Currently, employers are required to pay overtime for all employees who make $23,660 or less per year. The new rule, proposed by DOL’s Wage and Hour Division, would raise the salary threshold and require employers to pay overtime for all employees who make $50,440 or less per year. With the implementation of this rule, nearly 5 million employees would suddenly become eligible for overtime pay. This 113 percent increase in the salary threshold would place a large burden on business owners and their workers, and is a major departure from previous DOL policy.
We need to continue to apply pressure on leaders in Washington to stop the DOL from progressing these overtime changes. A change of this magnitude is likely to have unintended consequences regarding how an employer compensates its employees which would negatively affect workers. Many small businesses, which often operate on thin margins, yet still pay competitive salaries, simply cannot afford to increase their workers’ salaries to the new salary threshold that has been proposed. Thus, to remain economically viable and keep the prices of their goods and services competitive, these businesses would be forced to take actions such as reducing workers’ hours or shifting salaried workers to hourly status, which many workers would consider a demotion and may also mean a reduction in benefits.

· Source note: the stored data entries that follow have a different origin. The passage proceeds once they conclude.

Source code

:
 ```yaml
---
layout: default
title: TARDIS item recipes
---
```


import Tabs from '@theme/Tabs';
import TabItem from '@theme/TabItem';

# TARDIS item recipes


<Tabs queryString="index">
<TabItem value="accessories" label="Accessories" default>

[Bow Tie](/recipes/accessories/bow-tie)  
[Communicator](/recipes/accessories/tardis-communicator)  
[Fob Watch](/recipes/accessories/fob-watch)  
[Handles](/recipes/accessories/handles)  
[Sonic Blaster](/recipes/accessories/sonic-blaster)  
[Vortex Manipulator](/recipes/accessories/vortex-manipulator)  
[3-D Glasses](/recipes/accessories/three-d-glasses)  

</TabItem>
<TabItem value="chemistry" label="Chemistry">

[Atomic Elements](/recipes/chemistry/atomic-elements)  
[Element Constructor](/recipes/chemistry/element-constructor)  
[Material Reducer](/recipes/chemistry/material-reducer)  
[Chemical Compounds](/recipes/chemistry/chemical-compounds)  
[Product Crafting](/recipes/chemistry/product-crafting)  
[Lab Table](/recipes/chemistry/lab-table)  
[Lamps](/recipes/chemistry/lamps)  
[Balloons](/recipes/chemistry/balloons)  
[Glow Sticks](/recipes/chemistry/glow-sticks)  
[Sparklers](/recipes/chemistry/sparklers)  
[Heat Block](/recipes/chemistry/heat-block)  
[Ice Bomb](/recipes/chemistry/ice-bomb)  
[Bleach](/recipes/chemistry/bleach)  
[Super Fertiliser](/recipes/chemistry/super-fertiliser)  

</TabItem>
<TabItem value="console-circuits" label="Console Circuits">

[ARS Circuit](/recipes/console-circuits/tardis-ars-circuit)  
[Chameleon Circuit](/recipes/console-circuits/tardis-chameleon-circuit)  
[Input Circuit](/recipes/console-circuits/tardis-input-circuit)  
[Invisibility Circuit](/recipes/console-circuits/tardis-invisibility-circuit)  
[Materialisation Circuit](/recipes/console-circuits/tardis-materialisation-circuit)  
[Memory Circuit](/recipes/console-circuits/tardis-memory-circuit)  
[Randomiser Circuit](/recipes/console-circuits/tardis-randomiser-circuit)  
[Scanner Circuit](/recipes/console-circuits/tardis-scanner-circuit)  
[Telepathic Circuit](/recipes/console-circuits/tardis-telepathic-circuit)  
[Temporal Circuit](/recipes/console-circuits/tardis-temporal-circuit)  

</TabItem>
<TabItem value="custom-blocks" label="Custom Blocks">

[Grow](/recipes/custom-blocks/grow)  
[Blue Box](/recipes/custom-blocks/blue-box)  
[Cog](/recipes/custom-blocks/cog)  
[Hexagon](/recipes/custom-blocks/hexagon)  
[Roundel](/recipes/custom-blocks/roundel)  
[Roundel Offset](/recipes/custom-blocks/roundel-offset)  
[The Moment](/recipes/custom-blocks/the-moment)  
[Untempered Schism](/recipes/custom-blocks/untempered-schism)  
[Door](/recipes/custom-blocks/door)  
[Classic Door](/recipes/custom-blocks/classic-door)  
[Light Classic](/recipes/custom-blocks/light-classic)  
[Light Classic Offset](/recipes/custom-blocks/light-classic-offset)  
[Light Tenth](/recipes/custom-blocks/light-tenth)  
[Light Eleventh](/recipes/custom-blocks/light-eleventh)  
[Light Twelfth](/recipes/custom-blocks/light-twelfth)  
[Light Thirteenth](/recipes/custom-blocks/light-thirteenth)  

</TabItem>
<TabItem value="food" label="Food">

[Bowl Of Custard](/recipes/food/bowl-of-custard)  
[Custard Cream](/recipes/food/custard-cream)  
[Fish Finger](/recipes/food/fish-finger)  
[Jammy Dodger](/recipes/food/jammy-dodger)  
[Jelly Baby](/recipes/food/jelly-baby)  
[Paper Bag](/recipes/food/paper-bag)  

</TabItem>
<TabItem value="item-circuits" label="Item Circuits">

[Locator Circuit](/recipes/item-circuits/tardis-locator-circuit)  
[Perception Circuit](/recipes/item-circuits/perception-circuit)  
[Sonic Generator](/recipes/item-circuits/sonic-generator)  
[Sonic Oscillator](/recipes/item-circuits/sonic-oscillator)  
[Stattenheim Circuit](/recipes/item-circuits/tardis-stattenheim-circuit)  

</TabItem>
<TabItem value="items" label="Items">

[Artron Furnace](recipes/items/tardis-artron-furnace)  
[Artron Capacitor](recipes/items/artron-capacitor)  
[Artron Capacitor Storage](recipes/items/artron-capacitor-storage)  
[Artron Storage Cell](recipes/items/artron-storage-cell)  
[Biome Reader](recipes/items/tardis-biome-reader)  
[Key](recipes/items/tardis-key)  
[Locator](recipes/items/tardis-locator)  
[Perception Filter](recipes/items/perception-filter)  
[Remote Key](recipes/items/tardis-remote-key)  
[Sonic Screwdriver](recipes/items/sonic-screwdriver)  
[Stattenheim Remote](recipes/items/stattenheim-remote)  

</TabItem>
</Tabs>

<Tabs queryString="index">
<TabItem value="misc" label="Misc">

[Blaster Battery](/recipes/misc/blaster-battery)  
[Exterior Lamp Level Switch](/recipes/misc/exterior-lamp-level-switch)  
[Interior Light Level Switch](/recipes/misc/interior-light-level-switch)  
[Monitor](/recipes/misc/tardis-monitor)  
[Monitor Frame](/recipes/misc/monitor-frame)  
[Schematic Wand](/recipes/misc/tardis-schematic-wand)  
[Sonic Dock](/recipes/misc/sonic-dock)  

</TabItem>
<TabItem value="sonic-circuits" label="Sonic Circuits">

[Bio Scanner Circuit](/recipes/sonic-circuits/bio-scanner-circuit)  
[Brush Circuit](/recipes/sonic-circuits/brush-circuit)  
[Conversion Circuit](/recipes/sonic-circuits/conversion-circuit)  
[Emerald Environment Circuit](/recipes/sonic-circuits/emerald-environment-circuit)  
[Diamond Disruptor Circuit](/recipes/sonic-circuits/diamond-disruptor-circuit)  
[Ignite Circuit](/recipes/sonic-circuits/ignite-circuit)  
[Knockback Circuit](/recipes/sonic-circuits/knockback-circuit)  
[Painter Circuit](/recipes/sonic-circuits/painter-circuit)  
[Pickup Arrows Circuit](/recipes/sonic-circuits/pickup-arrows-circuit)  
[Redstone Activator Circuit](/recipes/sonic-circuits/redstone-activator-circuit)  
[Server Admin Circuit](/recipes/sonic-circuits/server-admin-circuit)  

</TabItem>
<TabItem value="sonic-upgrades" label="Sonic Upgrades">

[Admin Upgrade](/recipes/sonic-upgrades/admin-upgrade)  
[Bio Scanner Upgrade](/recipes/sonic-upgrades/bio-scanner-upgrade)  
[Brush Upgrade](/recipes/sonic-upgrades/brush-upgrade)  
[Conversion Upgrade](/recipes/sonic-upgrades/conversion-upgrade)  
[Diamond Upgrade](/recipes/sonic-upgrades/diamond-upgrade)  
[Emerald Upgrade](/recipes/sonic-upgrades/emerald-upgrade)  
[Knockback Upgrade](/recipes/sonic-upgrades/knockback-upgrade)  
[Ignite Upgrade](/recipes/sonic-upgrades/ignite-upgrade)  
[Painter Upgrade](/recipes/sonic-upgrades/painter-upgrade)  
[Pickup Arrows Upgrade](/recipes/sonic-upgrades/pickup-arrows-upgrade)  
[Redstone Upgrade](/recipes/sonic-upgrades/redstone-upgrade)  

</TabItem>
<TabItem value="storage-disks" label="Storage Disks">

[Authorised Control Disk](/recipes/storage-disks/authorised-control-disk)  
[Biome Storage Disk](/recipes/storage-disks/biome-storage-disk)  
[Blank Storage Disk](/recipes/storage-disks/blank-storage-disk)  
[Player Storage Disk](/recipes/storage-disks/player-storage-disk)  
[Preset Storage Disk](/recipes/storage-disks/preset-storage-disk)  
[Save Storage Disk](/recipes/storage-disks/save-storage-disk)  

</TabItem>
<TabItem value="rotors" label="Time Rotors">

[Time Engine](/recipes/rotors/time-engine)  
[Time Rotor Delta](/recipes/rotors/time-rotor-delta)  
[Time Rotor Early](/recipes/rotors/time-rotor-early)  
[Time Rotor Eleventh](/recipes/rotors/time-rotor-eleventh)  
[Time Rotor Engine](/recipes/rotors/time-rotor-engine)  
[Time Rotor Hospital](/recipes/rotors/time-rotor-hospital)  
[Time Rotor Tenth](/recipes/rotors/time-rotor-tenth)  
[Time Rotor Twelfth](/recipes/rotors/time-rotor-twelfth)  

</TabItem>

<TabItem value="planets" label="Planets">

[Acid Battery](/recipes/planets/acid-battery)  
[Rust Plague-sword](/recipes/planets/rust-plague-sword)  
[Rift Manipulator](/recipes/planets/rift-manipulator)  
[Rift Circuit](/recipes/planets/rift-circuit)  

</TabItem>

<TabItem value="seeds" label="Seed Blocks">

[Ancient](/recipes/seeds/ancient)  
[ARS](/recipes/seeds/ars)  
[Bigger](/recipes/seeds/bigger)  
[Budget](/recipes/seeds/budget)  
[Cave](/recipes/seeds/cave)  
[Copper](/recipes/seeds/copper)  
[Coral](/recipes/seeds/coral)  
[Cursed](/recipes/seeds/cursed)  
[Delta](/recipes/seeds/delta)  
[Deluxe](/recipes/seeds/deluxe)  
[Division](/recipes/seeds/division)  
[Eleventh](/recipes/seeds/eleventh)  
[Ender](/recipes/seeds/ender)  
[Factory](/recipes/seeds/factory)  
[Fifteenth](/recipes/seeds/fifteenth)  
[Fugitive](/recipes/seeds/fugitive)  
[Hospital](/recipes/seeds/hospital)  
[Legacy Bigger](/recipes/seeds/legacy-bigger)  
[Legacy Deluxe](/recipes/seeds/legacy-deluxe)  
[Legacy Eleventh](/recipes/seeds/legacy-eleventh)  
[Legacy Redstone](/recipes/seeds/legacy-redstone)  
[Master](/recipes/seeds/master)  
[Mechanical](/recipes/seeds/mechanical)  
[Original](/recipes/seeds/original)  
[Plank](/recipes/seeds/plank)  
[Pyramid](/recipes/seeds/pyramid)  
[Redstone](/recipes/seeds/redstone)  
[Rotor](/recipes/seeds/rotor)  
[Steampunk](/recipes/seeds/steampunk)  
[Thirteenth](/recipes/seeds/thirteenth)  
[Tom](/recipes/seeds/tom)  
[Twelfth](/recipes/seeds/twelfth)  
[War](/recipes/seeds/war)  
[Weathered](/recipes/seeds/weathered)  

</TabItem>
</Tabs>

Despite DOL’s aim to expand overtime protections to help more workers, it is clear that this proposed rule, as drafted, will only stand to hurt American workers and the businesses that employ them.
As considerations of this misguided proposed rule move forward, it’s critical that you reach out to your members of Congress immediately and demand that they weigh in with DOL in opposition to this rule. The end game is to use the Congressional Review Act (CRA) to pass a congressional veto of the rule. If DOL issues a final rule after June 1, a resolution would not need to be voted on until after the next president is inaugurated.